→ Exercise prompt
Once the line with "3. Ensure your" is found in the entries below, print it and each following line exactly, stopping after the line with "Isoch, or Baseline)"; print nothing else.

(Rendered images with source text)
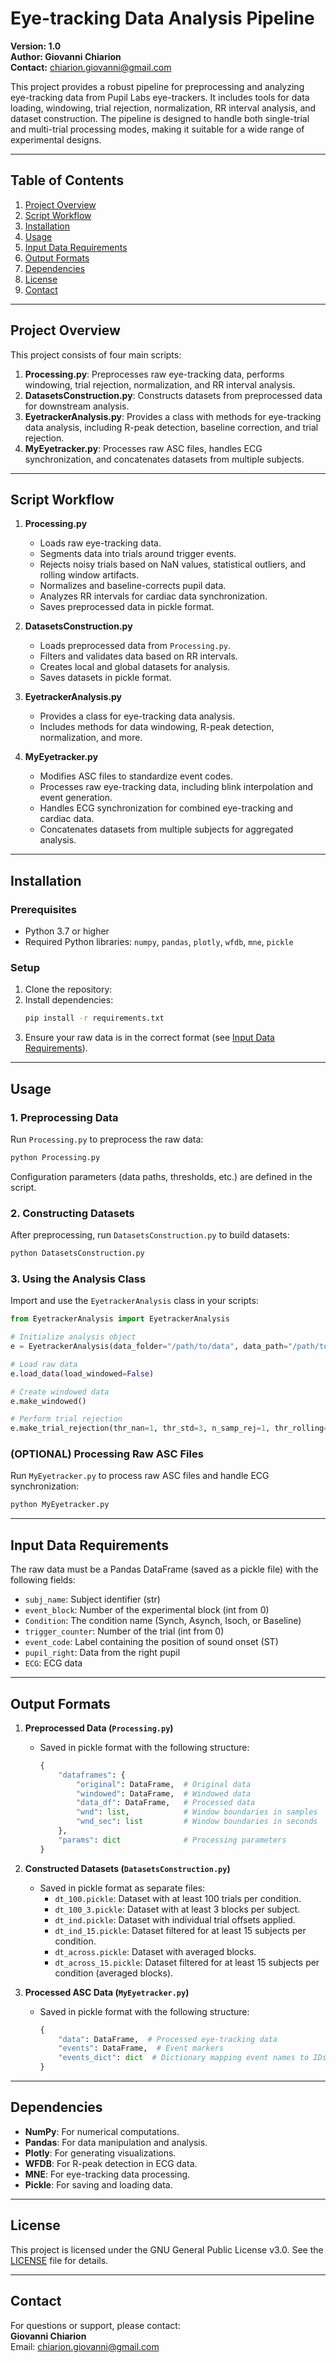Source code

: # Eye-tracking Data Analysis Pipeline  
**Version: 1.0**  
**Author: Giovanni Chiarion**  
**Contact:** chiarion.giovanni@gmail.com  

This project provides a robust pipeline for preprocessing and analyzing eye-tracking data from Pupil Labs eye-trackers. It includes tools for data loading, windowing, trial rejection, normalization, RR interval analysis, and dataset construction. The pipeline is designed to handle both single-trial and multi-trial processing modes, making it suitable for a wide range of experimental designs.

---

## Table of Contents  
1. [Project Overview](#project-overview)  
2. [Script Workflow](#script-workflow)  
3. [Installation](#installation)  
4. [Usage](#usage)  
5. [Input Data Requirements](#input-data-requirements)  
6. [Output Formats](#output-formats)  
7. [Dependencies](#dependencies)  
8. [License](#license)  
9. [Contact](#contact)  

---

## Project Overview  
This project consists of four main scripts:  
1. **Processing.py**: Preprocesses raw eye-tracking data, performs windowing, trial rejection, normalization, and RR interval analysis.  
2. **DatasetsConstruction.py**: Constructs datasets from preprocessed data for downstream analysis.  
3. **EyetrackerAnalysis.py**: Provides a class with methods for eye-tracking data analysis, including R-peak detection, baseline correction, and trial rejection.  
4. **MyEyetracker.py**: Processes raw ASC files, handles ECG synchronization, and concatenates datasets from multiple subjects.  

---

## Script Workflow  
1. **Processing.py**  
   - Loads raw eye-tracking data.  
   - Segments data into trials around trigger events.  
   - Rejects noisy trials based on NaN values, statistical outliers, and rolling window artifacts.  
   - Normalizes and baseline-corrects pupil data.  
   - Analyzes RR intervals for cardiac data synchronization.  
   - Saves preprocessed data in pickle format.  

2. **DatasetsConstruction.py**  
   - Loads preprocessed data from `Processing.py`.  
   - Filters and validates data based on RR intervals.  
   - Creates local and global datasets for analysis.  
   - Saves datasets in pickle format.  

3. **EyetrackerAnalysis.py**  
   - Provides a class for eye-tracking data analysis.  
   - Includes methods for data windowing, R-peak detection, normalization, and more.  

4. **MyEyetracker.py**  
   - Modifies ASC files to standardize event codes.  
   - Processes raw eye-tracking data, including blink interpolation and event generation.  
   - Handles ECG synchronization for combined eye-tracking and cardiac data.  
   - Concatenates datasets from multiple subjects for aggregated analysis.  

---

## Installation  
### Prerequisites  
- Python 3.7 or higher  
- Required Python libraries: `numpy`, `pandas`, `plotly`, `wfdb`, `mne`, `pickle`  

### Setup  
1. Clone the repository:  
2. Install dependencies:  
   ```bash
   pip install -r requirements.txt  
   ```  
3. Ensure your raw data is in the correct format (see [Input Data Requirements](#input-data-requirements)).  

---

## Usage  
### 1. Preprocessing Data  
Run `Processing.py` to preprocess the raw data:  
```bash
python Processing.py  
```  
Configuration parameters (data paths, thresholds, etc.) are defined in the script.  

### 2. Constructing Datasets  
After preprocessing, run `DatasetsConstruction.py` to build datasets:  
```bash
python DatasetsConstruction.py  
```  

### 3. Using the Analysis Class  
Import and use the `EyetrackerAnalysis` class in your scripts:  
```python
from EyetrackerAnalysis import EyetrackerAnalysis  

# Initialize analysis object
e = EyetrackerAnalysis(data_folder="/path/to/data", data_path="/path/to/data.pickle", fs=500)

# Load raw data
e.load_data(load_windowed=False)

# Create windowed data
e.make_windowed()

# Perform trial rejection
e.make_trial_rejection(thr_nan=1, thr_std=3, n_samp_rej=1, thr_rolling=30, rolling_tol=3)
```

### (OPTIONAL) Processing Raw ASC Files  
Run `MyEyetracker.py` to process raw ASC files and handle ECG synchronization:  
```bash
python MyEyetracker.py  
```  

---

## Input Data Requirements  
The raw data must be a Pandas DataFrame (saved as a pickle file) with the following fields:  
- `subj_name`: Subject identifier (str)  
- `event_block`: Number of the experimental block (int from 0)  
- `Condition`: The condition name (Synch, Asynch, Isoch, or Baseline)  
- `trigger_counter`: Number of the trial (int from 0)  
- `event_code`: Label containing the position of sound onset (ST)  
- `pupil_right`: Data from the right pupil  
- `ECG`: ECG data  

---

## Output Formats  
1. **Preprocessed Data (`Processing.py`)**  
   - Saved in pickle format with the following structure:  
     ```python
     {
         "dataframes": {
             "original": DataFrame,  # Original data
             "windowed": DataFrame,  # Windowed data
             "data_df": DataFrame,   # Processed data
             "wnd": list,            # Window boundaries in samples
             "wnd_sec": list         # Window boundaries in seconds
         },
         "params": dict              # Processing parameters
     }
     ```

2. **Constructed Datasets (`DatasetsConstruction.py`)**  
   - Saved in pickle format as separate files:  
     - `dt_100.pickle`: Dataset with at least 100 trials per condition.  
     - `dt_100_3.pickle`: Dataset with at least 3 blocks per subject.  
     - `dt_ind.pickle`: Dataset with individual trial offsets applied.  
     - `dt_ind_15.pickle`: Dataset filtered for at least 15 subjects per condition.  
     - `dt_across.pickle`: Dataset with averaged blocks.  
     - `dt_across_15.pickle`: Dataset filtered for at least 15 subjects per condition (averaged blocks).  

3. **Processed ASC Data (`MyEyetracker.py`)**  
   - Saved in pickle format with the following structure:  
     ```python
     {
         "data": DataFrame,  # Processed eye-tracking data
         "events": DataFrame,  # Event markers
         "events_dict": dict  # Dictionary mapping event names to IDs
     }
     ```

---

## Dependencies  
- **NumPy**: For numerical computations.  
- **Pandas**: For data manipulation and analysis.  
- **Plotly**: For generating visualizations.  
- **WFDB**: For R-peak detection in ECG data.  
- **MNE**: For eye-tracking data processing.  
- **Pickle**: For saving and loading data.  

---

## License  
This project is licensed under the GNU General Public License v3.0. See the [LICENSE](LICENSE) file for details.  

---

## Contact  
For questions or support, please contact:  
**Giovanni Chiarion**  
Email: chiarion.giovanni@gmail.com  
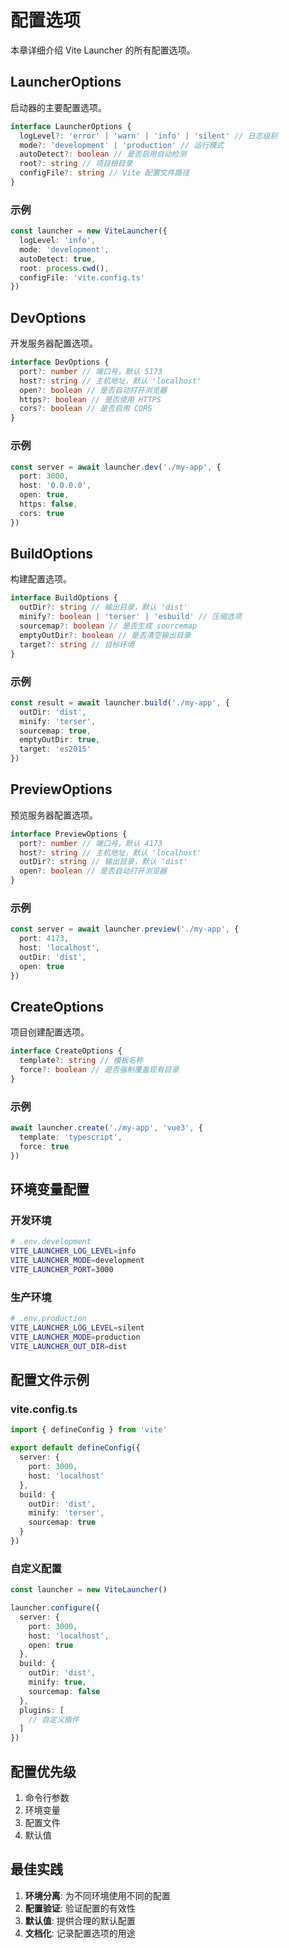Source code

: # 配置选项

本章详细介绍 Vite Launcher 的所有配置选项。

## LauncherOptions

启动器的主要配置选项。

```typescript
interface LauncherOptions {
  logLevel?: 'error' | 'warn' | 'info' | 'silent' // 日志级别
  mode?: 'development' | 'production' // 运行模式
  autoDetect?: boolean // 是否启用自动检测
  root?: string // 项目根目录
  configFile?: string // Vite 配置文件路径
}
```

### 示例

```typescript
const launcher = new ViteLauncher({
  logLevel: 'info',
  mode: 'development',
  autoDetect: true,
  root: process.cwd(),
  configFile: 'vite.config.ts'
})
```

## DevOptions

开发服务器配置选项。

```typescript
interface DevOptions {
  port?: number // 端口号，默认 5173
  host?: string // 主机地址，默认 'localhost'
  open?: boolean // 是否自动打开浏览器
  https?: boolean // 是否使用 HTTPS
  cors?: boolean // 是否启用 CORS
}
```

### 示例

```typescript
const server = await launcher.dev('./my-app', {
  port: 3000,
  host: '0.0.0.0',
  open: true,
  https: false,
  cors: true
})
```

## BuildOptions

构建配置选项。

```typescript
interface BuildOptions {
  outDir?: string // 输出目录，默认 'dist'
  minify?: boolean | 'terser' | 'esbuild' // 压缩选项
  sourcemap?: boolean // 是否生成 sourcemap
  emptyOutDir?: boolean // 是否清空输出目录
  target?: string // 目标环境
}
```

### 示例

```typescript
const result = await launcher.build('./my-app', {
  outDir: 'dist',
  minify: 'terser',
  sourcemap: true,
  emptyOutDir: true,
  target: 'es2015'
})
```

## PreviewOptions

预览服务器配置选项。

```typescript
interface PreviewOptions {
  port?: number // 端口号，默认 4173
  host?: string // 主机地址，默认 'localhost'
  outDir?: string // 输出目录，默认 'dist'
  open?: boolean // 是否自动打开浏览器
}
```

### 示例

```typescript
const server = await launcher.preview('./my-app', {
  port: 4173,
  host: 'localhost',
  outDir: 'dist',
  open: true
})
```

## CreateOptions

项目创建配置选项。

```typescript
interface CreateOptions {
  template?: string // 模板名称
  force?: boolean // 是否强制覆盖现有目录
}
```

### 示例

```typescript
await launcher.create('./my-app', 'vue3', {
  template: 'typescript',
  force: true
})
```

## 环境变量配置

### 开发环境

```bash
# .env.development
VITE_LAUNCHER_LOG_LEVEL=info
VITE_LAUNCHER_MODE=development
VITE_LAUNCHER_PORT=3000
```

### 生产环境

```bash
# .env.production
VITE_LAUNCHER_LOG_LEVEL=silent
VITE_LAUNCHER_MODE=production
VITE_LAUNCHER_OUT_DIR=dist
```

## 配置文件示例

### vite.config.ts

```typescript
import { defineConfig } from 'vite'

export default defineConfig({
  server: {
    port: 3000,
    host: 'localhost'
  },
  build: {
    outDir: 'dist',
    minify: 'terser',
    sourcemap: true
  }
})
```

### 自定义配置

```typescript
const launcher = new ViteLauncher()

launcher.configure({
  server: {
    port: 3000,
    host: 'localhost',
    open: true
  },
  build: {
    outDir: 'dist',
    minify: true,
    sourcemap: false
  },
  plugins: [
    // 自定义插件
  ]
})
```

## 配置优先级

1. 命令行参数
2. 环境变量
3. 配置文件
4. 默认值

## 最佳实践

1. **环境分离**: 为不同环境使用不同的配置
2. **配置验证**: 验证配置的有效性
3. **默认值**: 提供合理的默认配置
4. **文档化**: 记录配置选项的用途
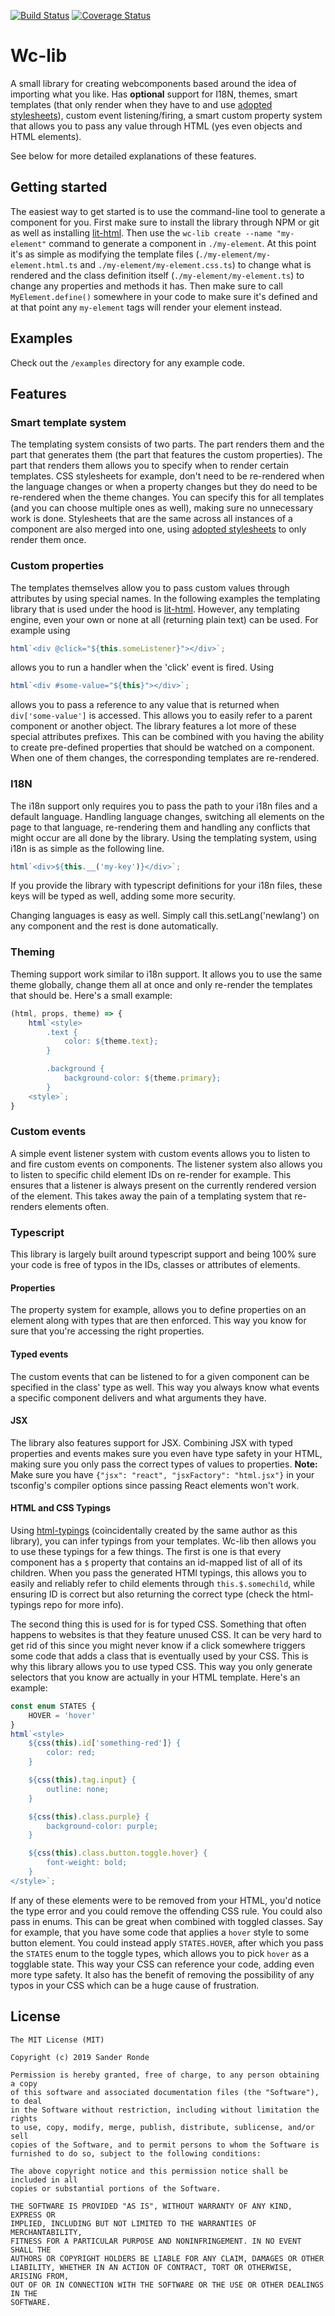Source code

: [![Build Status](https://travis-ci.org/SanderRonde/wc-lib.svg?branch=master)](https://travis-ci.org/SanderRonde/wc-lib)
[![Coverage Status](https://coveralls.io/repos/github/SanderRonde/wc-lib/badge.svg)](https://coveralls.io/github/SanderRonde/wc-lib)

# Wc-lib

A small library for creating webcomponents based around the idea of importing what you like. Has **optional** support for I18N, themes, smart templates (that only render when they have to and use [adopted stylesheets](https://wicg.github.io/construct-stylesheets/)), custom event listening/firing, a smart custom property system that allows you to pass any value through HTML (yes even objects and HTML elements).

See below for more detailed explanations of these features.

## Getting started

The easiest way to get started is to use the command-line tool to generate a component for you. First make sure to install the library through NPM or git as well as installing [lit-html](https://github.com/Polymer/lit-html). Then use the `wc-lib create --name "my-element"` command to generate a component in `./my-element`. At this point it's as simple as modifying the template files (`./my-element/my-element.html.ts` and `./my-element/my-element.css.ts`) to change what is rendered and the class definition itself (`./my-element/my-element.ts`) to change any properties and methods it has. Then make sure to call `MyElement.define()` somewhere in your code to make sure it's defined and at that point any `my-element` tags will render your element instead.

## Examples

Check out the `/examples` directory for any example code.

## Features

### Smart template system

The templating system consists of two parts. The part renders them and the part that generates them (the part that features the custom properties). The part that renders them allows you to specify when to render certain templates. CSS stylesheets for example, don't need to be re-rendered when the language changes or when a property changes but they do need to be re-rendered when the theme changes. You can specify this for all templates (and you can choose multiple ones as well), making sure no unnecessary work is done. Stylesheets that are the same across all instances of a component are also merged into one, using [adopted stylesheets](https://wicg.github.io/construct-stylesheets/) to only render them once.

### Custom properties

The templates themselves allow you to pass custom values through attributes by using special names. In the following examples the templating library that is used under the hood is [lit-html](https://github.com/Polymer/lit-html). However, any templating engine, even your own or none at all (returning plain text) can be used. For example using 
```js
html`<div @click="${this.someListener}"></div>`;
```
allows you to run a handler when the 'click' event is fired. Using 
```js
html`<div #some-value="${this}"></div>`;
```
allows you to pass a reference to any value that is returned when `div['some-value']` is accessed. This allows you to easily refer to a parent component or another object. The library features a lot more of these special attributes prefixes. This can be combined with you having the ability to create pre-defined properties that should be watched on a component. When one of them changes, the corresponding templates are re-rendered.

### I18N

The i18n support only requires you to pass the path to your i18n files and a default language. Handling language changes, switching all elements on the page to that language, re-rendering them and handling any conflicts that might occur are all done by the library. Using the templating system, using i18n is as simple as the following line.

```js
html`<div>${this.__('my-key')}</div>`;
```

If you provide the library with typescript definitions for your i18n files, these keys will be typed as well, adding some more security.

Changing languages is easy as well. Simply call this.setLang('newlang') on any component and the rest is done automatically.

### Theming

Theming support work similar to i18n support. It allows you to use the same theme globally, change them all at once and only re-render the templates that should be. Here's a small example:

```js
(html, props, theme) => {
	html`<style>
		.text {
			color: ${theme.text};
		}

		.background {
			background-color: ${theme.primary};
		}
	<style>`;
}
```

### Custom events

A simple event listener system with custom events allows you to listen to and fire custom events on components. The listener system also allows you to listen to specific child element IDs on re-render for example. This ensures that a listener is always present on the currently rendered version of the element. This takes away the pain of a templating system that re-renders elements often.


### Typescript

This library is largely built around typescript support and being 100% sure your code is free of typos in the IDs, classes or attributes of elements. 

#### Properties

The property system for example, allows you to define properties on an element along with types that are then enforced. This way you know for sure that you're accessing the right properties.

#### Typed events

The custom events that can be listened to for a given component can be specified in the class' type as well. This way you always know what events a specific component delivers and what arguments they have. 

#### JSX
The library also features support for JSX. Combining JSX with typed properties and events makes sure you even have type safety in your HTML, making sure you only pass the correct types of values to properties. **Note:** Make sure you have `{"jsx": "react", "jsxFactory": "html.jsx"}` in your tsconfig's compiler options since passing React elements won't work.

#### HTML and CSS Typings

Using [html-typings](https://github.com/SanderRonde/html-typings) (coincidentally created by the same author as this library), you can infer typings from your templates. Wc-lib then allows you to use these typings for a few things. The first is one is that every component has a `$` property that contains an id-mapped list of all of its children. When you pass the generated HTMl typings, this allows you to easily and reliably refer to child elements through `this.$.somechild`, while ensuring ID is correct but also returning the correct type (check the html-typings repo for more info). 

The second thing this is used for is for typed CSS. Something that often happens to websites is that they feature unused CSS. It can be very hard to get rid of this since you might never know if a click somewhere triggers some code that adds a class that is eventually used by your CSS. This is why this library allows you to use typed CSS. This way you only generate selectors that you know are actually in your HTML template. Here's an example:

```js
const enum STATES {
	HOVER = 'hover'
}
html`<style>
	${css(this).id['something-red']} {
		color: red;
	}

	${css(this).tag.input} {
		outline: none;
	}

	${css(this).class.purple} {
		background-color: purple;
	}

	${css(this).class.button.toggle.hover} {
		font-weight: bold;
	}
</style>`;
```

If any of these elements were to be removed from your HTML, you'd notice the type error and you could remove the offending CSS rule. You could also pass in enums. This can be great when combined with toggled classes. Say for example, that you have some code that applies a `hover` style to some button element. You could instead apply `STATES.HOVER`, after which you pass the `STATES` enum to the toggle types, which allows you to pick `hover` as a togglable state. This way your CSS can reference your code, adding even more type safety. It also has the benefit of removing the possibility of any typos in your CSS which can be a huge cause of frustration.


## License

```text
The MIT License (MIT)

Copyright (c) 2019 Sander Ronde

Permission is hereby granted, free of charge, to any person obtaining a copy
of this software and associated documentation files (the "Software"), to deal
in the Software without restriction, including without limitation the rights
to use, copy, modify, merge, publish, distribute, sublicense, and/or sell
copies of the Software, and to permit persons to whom the Software is
furnished to do so, subject to the following conditions:

The above copyright notice and this permission notice shall be included in all
copies or substantial portions of the Software.

THE SOFTWARE IS PROVIDED "AS IS", WITHOUT WARRANTY OF ANY KIND, EXPRESS OR
IMPLIED, INCLUDING BUT NOT LIMITED TO THE WARRANTIES OF MERCHANTABILITY,
FITNESS FOR A PARTICULAR PURPOSE AND NONINFRINGEMENT. IN NO EVENT SHALL THE
AUTHORS OR COPYRIGHT HOLDERS BE LIABLE FOR ANY CLAIM, DAMAGES OR OTHER
LIABILITY, WHETHER IN AN ACTION OF CONTRACT, TORT OR OTHERWISE, ARISING FROM,
OUT OF OR IN CONNECTION WITH THE SOFTWARE OR THE USE OR OTHER DEALINGS IN THE
SOFTWARE.
```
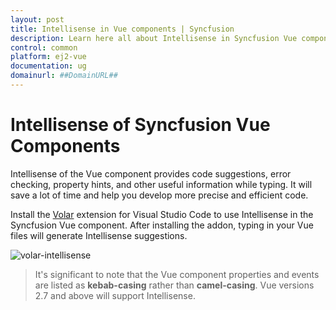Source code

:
 ```yaml
---
layout: post
title: Intellisense in Vue components | Syncfusion
description: Learn here all about Intellisense in Syncfusion Vue component of Syncfusion Essential JS 2, and more.
control: common
platform: ej2-vue
documentation: ug
domainurl: ##DomainURL##
---
```


# Intellisense of Syncfusion Vue Components

Intellisense of the Vue component provides code suggestions, error checking, property hints, and other useful information while typing. It will save a lot of time and help you develop more precise and efficient code.

Install the [Volar](https://marketplace.visualstudio.com/items?itemName=Vue.volar) extension for Visual Studio Code to use Intellisense in the Syncfusion Vue component. After installing the addon, typing in your Vue files will generate Intellisense suggestions.

![volar-intellisense](./images/intellisense.gif)

> It's significant to note that the Vue component properties and events are listed as **kebab-casing** rather than **camel-casing**. Vue versions 2.7 and above will support Intellisense.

→ Exercise output
3. Ensure your raw data is in the correct format (see [Input Data Requirements](#input-data-requirements)).  

---

## Usage  
### 1. Preprocessing Data  
Run `Processing.py` to preprocess the raw data:  
```bash
python Processing.py  
```  
Configuration parameters (data paths, thresholds, etc.) are defined in the script.  

### 2. Constructing Datasets  
After preprocessing, run `DatasetsConstruction.py` to build datasets:  
```bash
python DatasetsConstruction.py  
```  

### 3. Using the Analysis Class  
Import and use the `EyetrackerAnalysis` class in your scripts:  
```python
from EyetrackerAnalysis import EyetrackerAnalysis  

# Initialize analysis object
e = EyetrackerAnalysis(data_folder="/path/to/data", data_path="/path/to/data.pickle", fs=500)

# Load raw data
e.load_data(load_windowed=False)

# Create windowed data
e.make_windowed()

# Perform trial rejection
e.make_trial_rejection(thr_nan=1, thr_std=3, n_samp_rej=1, thr_rolling=30, rolling_tol=3)
```

### (OPTIONAL) Processing Raw ASC Files  
Run `MyEyetracker.py` to process raw ASC files and handle ECG synchronization:  
```bash
python MyEyetracker.py  
```  

---

## Input Data Requirements  
The raw data must be a Pandas DataFrame (saved as a pickle file) with the following fields:  
- `subj_name`: Subject identifier (str)  
- `event_block`: Number of the experimental block (int from 0)  
- `Condition`: The condition name (Synch, Asynch, Isoch, or Baseline)  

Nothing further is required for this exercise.